ENSA (Equipos Nucleares S.A), as part of the AMW consortium, has achieved a key F4E milestone: the machining of two inner shell plates – the first pieces to be manufactured at ENSA – has been completed. These plates will make up the longest of the segments of the ITER Vacuum Vessel’s sector 3, and measure each 6 metres long, 1.5 metres wide, and has a thickness of 60 millimetres. The plates are made up of the special ITER grade stainless steel. The long length of each plate has entailed a number of challenging steps involving cleaning; cutting and machining of holes which will house the so-called flexible housings (large cylindrical parts which act as bolts); as well as carrying out a wide variety of inspection techniques in order to detect the presence of defects, characterise findings, and measure without causing any damage to the plates themselves (known as Non-destructive Examination – NDE). What makes this work additionally challenging is the fact that the flatness tolerance (the permissible limit or limits of variation in the overall flatness of each plate) is very tight – only a 0.4 mm variatio
n in 6 metres is permitted. With the right techniques, the necessary flatness tolerance for the plates has been achieved, even despite that the longer the length of the piece, the more difficult it is to attain the same overall flatness.
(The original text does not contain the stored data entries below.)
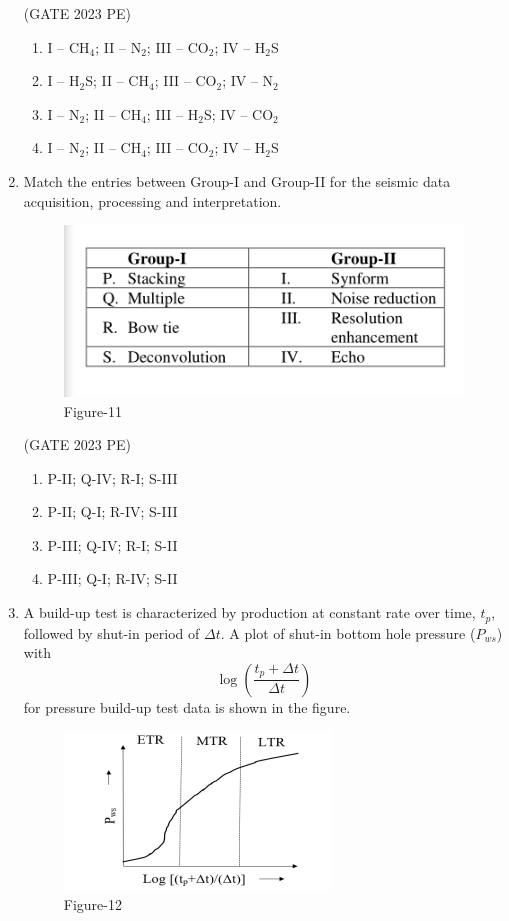\documentclass[journal,12pt,onecolumn]{exam}
\theoremstyle{remark}
\begin{document}
\begin{enumerate}
\hfill{(GATE 2023 PE)}\\
\begin{enumerate}
   \item I -- CH$_4$; II -- N$_2$; III -- CO$_2$; IV -- H$_2$S
\item I -- H$_2$S; II -- CH$_4$; III -- CO$_2$; IV -- N$_2$
\item I -- N$_2$; II -- CH$_4$; III -- H$_2$S; IV -- CO$_2$
\item I -- N$_2$; II -- CH$_4$; III -- CO$_2$; IV -- H$_2$S
\end{enumerate}
\item Match the entries between Group-I and Group-II for the seismic data acquisition, processing and interpretation.
\begin{figure}[H]
    \centering
    \includegraphics[width=0.5\linewidth]{figs/fig11.png}
    \caption{Figure-11}
    \label{fig:figs/fig11.png}
\end{figure}

\hfill{(GATE 2023 PE)}\\
\begin{enumerate}
    \item P-II; Q-IV; R-I; S-III
    \item P-II; Q-I; R-IV; S-III
    \item P-III; Q-IV; R-I; S-II
    \item P-III; Q-I; R-IV; S-II
\end{enumerate}
\item A build-up test is characterized by production at constant rate over time, $t_p$, 
followed by shut-in period of $\Delta t$. A plot of shut-in bottom hole pressure ($P_{ws}$) with 
\[
\log \left( \frac{t_p + \Delta t}{\Delta t} \right)
\]
for pressure build-up test data is shown in the figure.
\begin{figure}[H]
    \centering
    \includegraphics[width=0.5\linewidth]{figs/fig12.png}
    \caption{Figure-12}
    \label{fig:figs/fig12.png}
\end{figure}


\end{enumerate}
\end{document}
“This milestone achievement shows the commitment of ENSA as part of the AMW consortium to the delivering Europe’s Vacuum Vessel contribution and its key role in the success of the Vacuum Vessel manufacturing”, says Rafael Treviño, Director General of ENSA.
“F4E is pleased with ENSA’s performance: they keep their commitment whilst anticipating and mitigating issues. ENSA has lived up to its reputation of being one of the best European companies in the nuclear field”, says Francesco Zacchia, Project Manager for F4E’s Vacuum Vessel Team.